▸ About this exercise:
Below are some records; quote exactly the lines from the one that contains "- Transformers" through the one that contains "- 这个指南将展示如何为常见", inclusive, and no others.

Collected data:
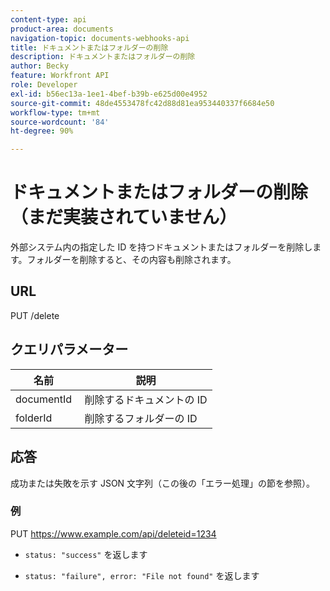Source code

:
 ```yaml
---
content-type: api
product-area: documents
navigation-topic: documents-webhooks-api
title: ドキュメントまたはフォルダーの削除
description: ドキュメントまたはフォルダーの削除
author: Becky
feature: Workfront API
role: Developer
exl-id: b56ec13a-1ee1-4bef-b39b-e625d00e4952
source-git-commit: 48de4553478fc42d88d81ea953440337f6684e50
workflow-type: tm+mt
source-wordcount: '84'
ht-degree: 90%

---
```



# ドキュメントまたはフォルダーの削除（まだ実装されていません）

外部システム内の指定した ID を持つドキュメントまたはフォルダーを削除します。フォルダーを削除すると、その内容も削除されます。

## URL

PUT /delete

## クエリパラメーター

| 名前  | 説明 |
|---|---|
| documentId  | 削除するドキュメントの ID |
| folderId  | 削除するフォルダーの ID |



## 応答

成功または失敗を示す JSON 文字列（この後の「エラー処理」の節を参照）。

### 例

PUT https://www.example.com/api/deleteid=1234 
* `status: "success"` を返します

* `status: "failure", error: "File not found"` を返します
---
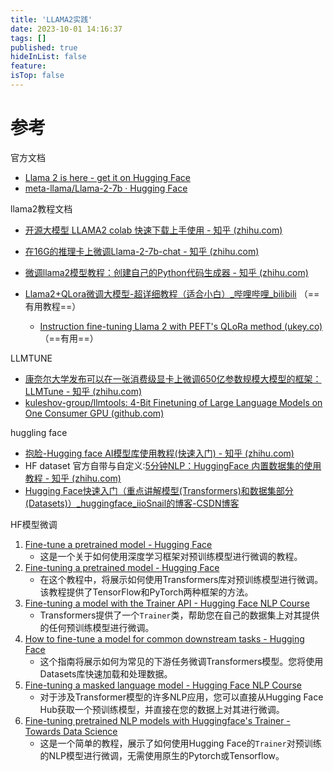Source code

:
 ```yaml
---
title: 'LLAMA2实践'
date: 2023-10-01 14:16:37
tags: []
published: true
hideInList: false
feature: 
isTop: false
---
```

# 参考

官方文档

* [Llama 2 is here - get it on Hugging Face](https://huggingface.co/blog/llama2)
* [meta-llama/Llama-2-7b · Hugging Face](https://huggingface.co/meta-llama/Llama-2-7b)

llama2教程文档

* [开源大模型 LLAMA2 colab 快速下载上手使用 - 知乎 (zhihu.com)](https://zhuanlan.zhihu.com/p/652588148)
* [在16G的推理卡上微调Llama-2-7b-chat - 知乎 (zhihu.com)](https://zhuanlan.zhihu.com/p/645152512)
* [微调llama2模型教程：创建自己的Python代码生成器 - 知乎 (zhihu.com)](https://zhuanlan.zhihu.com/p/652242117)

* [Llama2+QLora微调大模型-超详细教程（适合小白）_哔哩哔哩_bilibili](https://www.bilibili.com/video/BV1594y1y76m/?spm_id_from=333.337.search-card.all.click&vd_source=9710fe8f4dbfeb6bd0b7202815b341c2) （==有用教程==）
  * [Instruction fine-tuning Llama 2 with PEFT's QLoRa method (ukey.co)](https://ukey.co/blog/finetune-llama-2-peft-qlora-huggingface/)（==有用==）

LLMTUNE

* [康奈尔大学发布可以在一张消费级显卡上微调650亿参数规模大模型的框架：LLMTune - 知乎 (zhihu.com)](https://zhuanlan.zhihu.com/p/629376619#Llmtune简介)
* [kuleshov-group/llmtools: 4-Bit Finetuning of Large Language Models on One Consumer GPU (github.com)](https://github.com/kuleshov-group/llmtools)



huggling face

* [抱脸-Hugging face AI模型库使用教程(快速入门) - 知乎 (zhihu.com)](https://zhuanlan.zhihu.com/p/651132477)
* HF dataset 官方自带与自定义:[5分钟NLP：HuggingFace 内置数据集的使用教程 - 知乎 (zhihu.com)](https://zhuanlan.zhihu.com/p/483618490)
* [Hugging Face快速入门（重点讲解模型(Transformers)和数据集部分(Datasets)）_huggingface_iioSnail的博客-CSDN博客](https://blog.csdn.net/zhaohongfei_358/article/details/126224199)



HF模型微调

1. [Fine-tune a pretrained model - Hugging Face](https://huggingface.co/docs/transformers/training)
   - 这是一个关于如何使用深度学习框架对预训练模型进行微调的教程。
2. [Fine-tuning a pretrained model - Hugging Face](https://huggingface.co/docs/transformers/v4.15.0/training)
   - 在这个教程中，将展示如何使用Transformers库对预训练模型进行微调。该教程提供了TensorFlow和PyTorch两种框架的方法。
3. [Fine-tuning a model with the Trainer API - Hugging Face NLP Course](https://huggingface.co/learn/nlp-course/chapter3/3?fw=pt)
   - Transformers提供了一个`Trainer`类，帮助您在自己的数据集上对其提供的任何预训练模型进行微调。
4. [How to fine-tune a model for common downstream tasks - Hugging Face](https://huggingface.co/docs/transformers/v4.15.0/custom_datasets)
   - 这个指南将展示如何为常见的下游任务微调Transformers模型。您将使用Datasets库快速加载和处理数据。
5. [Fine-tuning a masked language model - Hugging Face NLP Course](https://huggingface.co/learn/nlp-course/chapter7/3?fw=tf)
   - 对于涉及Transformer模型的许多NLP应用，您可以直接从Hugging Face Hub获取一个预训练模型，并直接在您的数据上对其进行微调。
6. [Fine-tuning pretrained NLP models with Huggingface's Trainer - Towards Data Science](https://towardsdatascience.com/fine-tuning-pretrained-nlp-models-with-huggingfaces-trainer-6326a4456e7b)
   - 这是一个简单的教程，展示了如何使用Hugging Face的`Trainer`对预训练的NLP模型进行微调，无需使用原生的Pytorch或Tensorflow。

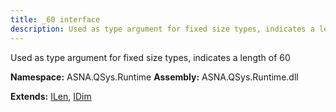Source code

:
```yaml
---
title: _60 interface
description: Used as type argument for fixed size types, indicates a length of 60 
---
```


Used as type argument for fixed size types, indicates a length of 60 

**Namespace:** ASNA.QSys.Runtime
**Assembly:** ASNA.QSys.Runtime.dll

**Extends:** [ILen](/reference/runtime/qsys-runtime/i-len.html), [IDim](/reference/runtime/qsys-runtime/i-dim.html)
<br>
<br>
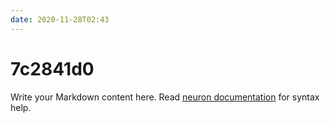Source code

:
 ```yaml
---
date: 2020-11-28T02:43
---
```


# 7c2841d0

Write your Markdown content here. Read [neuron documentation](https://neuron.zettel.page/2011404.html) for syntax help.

▸ Finished task:
   - Transformers提供了一个`Trainer`类，帮助您在自己的数据集上对其提供的任何预训练模型进行微调。
4. [How to fine-tune a model for common downstream tasks - Hugging Face](https://huggingface.co/docs/transformers/v4.15.0/custom_datasets)
   - 这个指南将展示如何为常见的下游任务微调Transformers模型。您将使用Datasets库快速加载和处理数据。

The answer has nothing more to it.